The recent exhibition at Karma offered an important and illuminating look at Lozano’s rarely seen early work, from around 1962, the year before she began her famous “Tool” paintings, which launched her career and consist of large expressionistic depictions of hammers, wrenches, screws, and the like. The paintings here (all untitled) can be read as studies made on the path toward her mature work: fighter planes, vampiric mouths, phalluses, and body parts foreshadow the violent, brash utility that would soon explode in the “Tools.”
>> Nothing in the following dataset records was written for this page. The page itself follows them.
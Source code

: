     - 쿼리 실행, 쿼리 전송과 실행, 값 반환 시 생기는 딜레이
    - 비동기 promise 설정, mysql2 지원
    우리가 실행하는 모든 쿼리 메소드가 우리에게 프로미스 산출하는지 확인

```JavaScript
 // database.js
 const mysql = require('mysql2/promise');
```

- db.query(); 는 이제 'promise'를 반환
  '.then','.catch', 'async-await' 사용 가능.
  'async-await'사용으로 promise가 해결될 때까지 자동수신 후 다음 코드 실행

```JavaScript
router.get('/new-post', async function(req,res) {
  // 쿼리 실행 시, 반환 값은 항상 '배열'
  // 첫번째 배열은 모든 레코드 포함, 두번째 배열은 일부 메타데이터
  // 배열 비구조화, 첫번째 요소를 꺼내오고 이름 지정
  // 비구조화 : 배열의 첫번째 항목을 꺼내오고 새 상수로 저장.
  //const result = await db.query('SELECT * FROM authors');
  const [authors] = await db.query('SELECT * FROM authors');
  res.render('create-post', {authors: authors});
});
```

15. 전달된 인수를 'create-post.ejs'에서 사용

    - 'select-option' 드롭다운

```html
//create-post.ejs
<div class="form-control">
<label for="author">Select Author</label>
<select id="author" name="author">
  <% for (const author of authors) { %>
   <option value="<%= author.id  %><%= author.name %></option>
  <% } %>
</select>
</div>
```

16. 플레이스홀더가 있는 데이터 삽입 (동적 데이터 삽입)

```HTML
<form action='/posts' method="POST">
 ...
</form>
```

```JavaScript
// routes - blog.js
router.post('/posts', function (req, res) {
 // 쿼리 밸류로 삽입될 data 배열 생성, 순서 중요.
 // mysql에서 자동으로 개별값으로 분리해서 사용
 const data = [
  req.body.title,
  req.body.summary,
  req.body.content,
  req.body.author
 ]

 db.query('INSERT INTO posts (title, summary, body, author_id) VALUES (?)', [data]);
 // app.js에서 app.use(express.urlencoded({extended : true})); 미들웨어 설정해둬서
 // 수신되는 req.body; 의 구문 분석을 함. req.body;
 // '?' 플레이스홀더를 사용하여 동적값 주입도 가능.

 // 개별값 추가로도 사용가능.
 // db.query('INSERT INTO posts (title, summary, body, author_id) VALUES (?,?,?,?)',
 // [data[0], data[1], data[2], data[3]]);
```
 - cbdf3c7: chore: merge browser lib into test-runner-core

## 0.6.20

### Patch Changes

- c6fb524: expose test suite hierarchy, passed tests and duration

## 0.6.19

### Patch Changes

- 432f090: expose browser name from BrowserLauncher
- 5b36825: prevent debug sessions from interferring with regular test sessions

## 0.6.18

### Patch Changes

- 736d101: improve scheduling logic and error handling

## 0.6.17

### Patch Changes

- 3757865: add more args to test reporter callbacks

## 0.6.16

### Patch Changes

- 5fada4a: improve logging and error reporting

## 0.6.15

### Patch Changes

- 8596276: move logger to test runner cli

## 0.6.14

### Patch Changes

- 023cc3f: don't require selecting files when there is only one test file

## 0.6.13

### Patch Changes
The first painting one encountered was a friezelike piece that measures just over two inches high and fifteen inches long. The composition shows a yellow fighter plane nosediving over a cluster of forms evoking boulders and, zooming in from the right edge, a shadowy torpedo-esque shape; the background is a dirty olive green. Lozano created a handmade wooden frame for this painting, as she did for most of the works on view—a presentation strategy that suggests an early industriousness, an eagerness toward professionalism that Lozano would, by the end of the decade, abandon.
In another painting, a pink breast floats at the left edge of the canvas, while, at center, an oblong green face with a long white flaccid proboscis is tucked under what seems to be a midcentury bench with elegantly curved legs. A black check mark appears at the top of the composition and runs onto the white-painted frame. This tiny act of defacement serves as a subtle harbinger of Lozano’s move toward more fully eschewing painterly decorum.
In spite of such glimpses of rebellion, the works are largely tradition-bound and convey, due in part to their diminutive scale, a sense of tentativeness. A miniature landscape (measuring 3¼ by 2¾ inches) features a fleshy slab punctured by a wooden stake and topped with three crosses; beside it hovers a red-lipped grinning mouth. Masters of anxiety like James Ensor and Philip Guston are summoned forth in the toothy grins, grotesque faces, skulls, and cartoonish, anthropomorphized objects that populate much of the works on view.
In 1962 Leo Steinberg wrote that “it takes about seven years for a young artist to turn from enfant terrible to elder statesmen.” By 1969, Lozano had entered the citadel of Conceptual art and was already planning her exit from it; that year, she began General Strike Piece, in which she documented her final visits to galleries and museums, laying the foundation for her total withdrawal. The reasons behind Lozano’s break with the art world are many and speculative, but the agitated tone of the early ’60s paintings suggests what was to come.